Hmmm … Das verwendete Format scheint tatsächlich auf Marktmachtmißbrauch seitens Microsoft zurückzuführen sein:
“Hi
We have no licence due to encode in this format
And the players are avalable on the differnts platforms MSW, MacOS, Linux
We need to be the most widely compatible with all the OS’s without the
obligation to download any specific player
That’s the reason we didn’t use QuickTime or DivX for example
Best regards”
Wenn ich das richtig verstehe, ist der Encoder von MS lizenzgebührenfrei zu verwenden, andere gebräuchliche Formate hingegen nicht …
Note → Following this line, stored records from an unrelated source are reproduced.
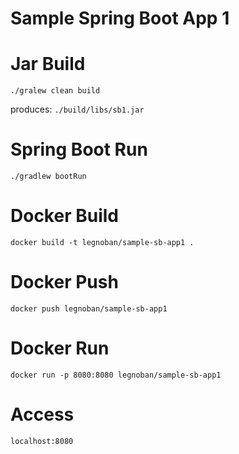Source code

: # Sample Spring Boot App 1

# Jar Build
`./gralew clean build`

produces: `./build/libs/sb1.jar`

# Spring Boot Run
`./gradlew bootRun`

# Docker Build
`docker build -t legnoban/sample-sb-app1 .`

# Docker Push
`docker push legnoban/sample-sb-app1`

# Docker Run
`docker run -p 8080:8080 legnoban/sample-sb-app1`

# Access
`localhost:8080`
Jens, das mit der Lizenzkostenfreiheit mag ich nicht so recht glauben. Hier geht es wohl eher darum, dass man eine Windows-Media-Lizenz bereits eingekauft hat und außerdem der Masse der MS-Windows-Nutzer möglichst wenig Unannehmlichkeiten verursachen möchte. Von wegen, „we need to be the most widely compatible with all the OS’s without the
obligation to download any specific player“ — weder meine Macs, noch meine Linux-Rechner spielen das Windows-Media-Format ab, ohne, dass ich zusätzliche Codecs oder ganze Player installieren muss. Die Verantwortlichen wissen das vermutlich und verlassen sich einfach darauf, dass Mac- und *nix-Nutzer an das Nachinstallieren von Codecs gewöhnt sind und sich nicht beschweren werden. Die offensichtliche Lösung wäre, die Filmchen in wenigstens zwei Formaten anzubieten, von denen mindestens eins ein offener Standard sein müsste — vor allem, wenn die EU mit ihrer Anti-Microsoft-Strategie glaubwürdig sein möchte.
Ich werde mich nochmal an die Generaldirektion Gesundheit und Verbraucherschutz, die GD Wettbewerb, die GD Informationsgesellschaft und Medien und vielleicht noch irgendwelche Abgeordneten wenden …
Vielleicht ist “egal was” auch analog zu “sonst was” gebildet worden, was ja auch umgangssprachlich ist, aber weitaus gebräuchlicher. Weiß der Deibel, was die geritten hat…
Waren die Umlaute (in den Kommentaren) hier schon immer kaputt? Bemerke das gerade zum ersten Mal …
@Jens: Die sind alle in Ordnung. Evtl. mal im Browser mit der Zeichencodierung experimentieren (z.B. auf UTF‑8 oder ISO-8859–15 umstellen).
Jens, Hedemann, es gab gestern Serverprobleme, die unter anderem auch die Darstellung von Umlauten beeinträchtigt haben. Der Server wird in den nähchsten Tagen irgendwie PHP-mäßig umgestellt, so dass es sicher auch noch zu schwerwiegenderen Ausfällen kommen kann.